La supériorité du système par capitalisation réside justement dans le fait qu’il donne plus d’incitations à bien gérer son épargne. Le secret est simple : dans le système par capitalisation les choix sont bien orientés par la boussole du mécanisme des pertes et profits qui récompense les bons choix et punit les mauvais, ce qui incite chacun à se remettre en cause chaque fois qu’il ne prendra pas la bonne décision. Or, dans la répartition, un fonctionnaire qui manque de prévoyance ne sera pas inquiété dans son propre portefeuille. D’ailleurs, les responsables de la gabegie de l’argent des retraites n’ont pas été sanctionnés. Malheureusement ce sont ceux qui cotisent qui devront payer les pots cassés.
Enfin, si le système par répartition établit un contrat social implicite de solidarité intergénérationnelle, il n’est cependant pas évident que ses termes (cotisations, prestations) soient inéquitables entre les générations.
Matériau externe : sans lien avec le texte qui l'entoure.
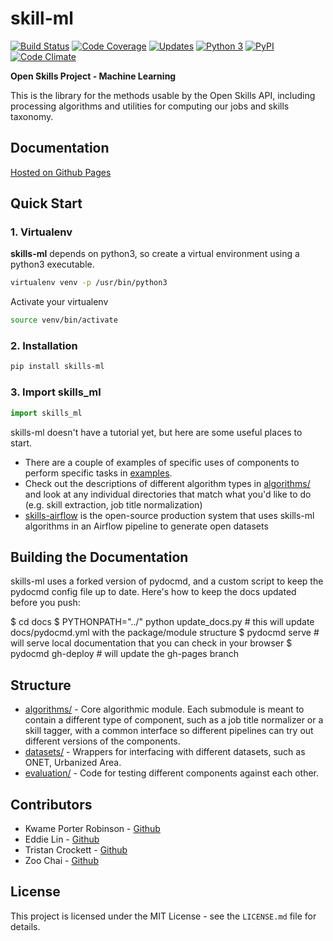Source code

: skill-ml
=========

[![Build Status](https://travis-ci.org/workforce-data-initiative/skills-ml.svg?branch=master)](https://travis-ci.org/workforce-data-initiative/skills-ml)
[![Code Coverage](https://codecov.io/gh/workforce-data-initiative/skills-ml/branch/master/graph/badge.svg)](https://codecov.io/gh/workforce-data-initiative/skills-ml)
[![Updates](https://pyup.io/repos/github/workforce-data-initiative/skills-ml/shield.svg)](https://pyup.io/repos/github/workforce-data-initiative/skills-ml/)
[![Python 3](https://pyup.io/repos/github/workforce-data-initiative/skills-ml/python-3-shield.svg)](https://pyup.io/repos/github/workforce-data-initiative/skills-ml/)
[![PyPI](https://img.shields.io/pypi/v/skills-ml.svg)]()
[![Code Climate](https://codeclimate.com/github/workforce-data-initiative/skills-ml.png)](https://codeclimate.com/github/workforce-data-initiative/skills-ml)


**Open Skills Project - Machine Learning**

This is the library for the methods usable by the Open Skills API, including processing algorithms and utilities for computing our jobs and skills taxonomy.


Documentation
-----------
[Hosted on Github Pages](https://workforce-data-initiative.github.io/skills-ml/)


Quick Start
-----------
### 1. Virtualenv
**skills-ml** depends on python3, so create a virtual environment using a python3 executable.

```bash
virtualenv venv -p /usr/bin/python3
```
Activate your virtualenv

```bash
source venv/bin/activate
```

### 2. Installation


```bash
pip install skills-ml
```

### 3. Import skills_ml
```python
import skills_ml
```

skills-ml doesn't have a tutorial yet, but here are some useful places to start.
- There are a couple of examples of specific uses of components to perform specific tasks in [examples](examples/).
- Check out the descriptions of different algorithm types in [algorithms/](skills_ml/algorithms/) and look at any individual directories that match what you'd like to do (e.g. skill extraction, job title normalization)
- [skills-airflow](https://github.com/workforce-data-initiative/skills-airflow) is the open-source production system that uses skills-ml algorithms in an Airflow pipeline to generate open datasets


Building the Documentation
----------

skills-ml uses a forked version of pydocmd, and a custom script to keep the pydocmd config file up to date. Here's how to keep the docs updated before you push:

$ cd docs
$ PYTHONPATH="../" python update_docs.py # this will update docs/pydocmd.yml with the package/module structure
$ pydocmd serve # will serve local documentation that you can check in your browser
$ pydocmd gh-deploy # will update the gh-pages branch


Structure
----------
- [algorithms/](skills_ml/algorithms/) - Core algorithmic module. Each submodule is meant to contain a different type of component, such as a job title normalizer or a skill tagger, with a common interface so different pipelines can try out different versions of the components.
- [datasets/](skills_ml/datasets/) - Wrappers for interfacing with different datasets, such as ONET, Urbanized Area.
- [evaluation/](skills_ml/evaluation/) - Code for testing different components against each other.


Contributors
----------
- Kwame Porter Robinson - [Github](https://github.com/robinsonkwame)
- Eddie Lin - [Github](https://github.com/tweddielin)
- Tristan Crockett - [Github](https://github.com/thcrock)
- Zoo Chai - [Github](https://github.com/zoochai)


License
-------
This project is licensed under the MIT License - see the `LICENSE.md` file for details.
Autrement dit, ce ne sont pas les versements que vous faites au cours de votre vie active qui définissent le niveau de votre retraite. D’ailleurs c’est ce qui se passe avec la réforme actuelle puisque l’on va cotiser plus pour recevoir moins, si tant est sûr que d’ici là on recevra quelque chose. Le système par capitalisation évacue ce problème car par nature chacun est responsable de financer sa propre retraite. Par ailleurs, sous l’hypothèse d’une inflation modérée et d’un taux d’intérêt proche de celui de la croissance économique, la valeur réelle de l’épargne, c’est-à-dire en termes de pouvoir d’achat ne risque pas de se dégrader. Ainsi, le niveau de retraire sera proportionnel à l’effort de l’épargne. Plus équitable que ça tu meurs !
S’il est vrai qu’aujourd’hui, les préalables ne sont pas encore tous réunis, prendre la décision de converger graduellement, avec un échéancier précis, vers le système par capitalisation pourrait être une opportunité plus qu’une contrainte dans la mesure où elle exige la mise en place de réformes structurelles parallèles dont l’économie marocaine a vraiment besoin. Certes, le défi est de taille mais d’autres pays en voie de développement l’ont déjà relevé, puisqu’à la fin 2006, 28 pays de l’Amérique Latine, d’Europe centrale et orientale avaient adopté ce système et ça marche. Alors, il n’y a pas de raison pour que le Maroc ne soit pas de la partie !
Hicham El Moussaoui, Maitre de conférences en économie à l’université Sultan Moulay Slimane (Maroc).
Article publié en collaboration avec Libre Afrique.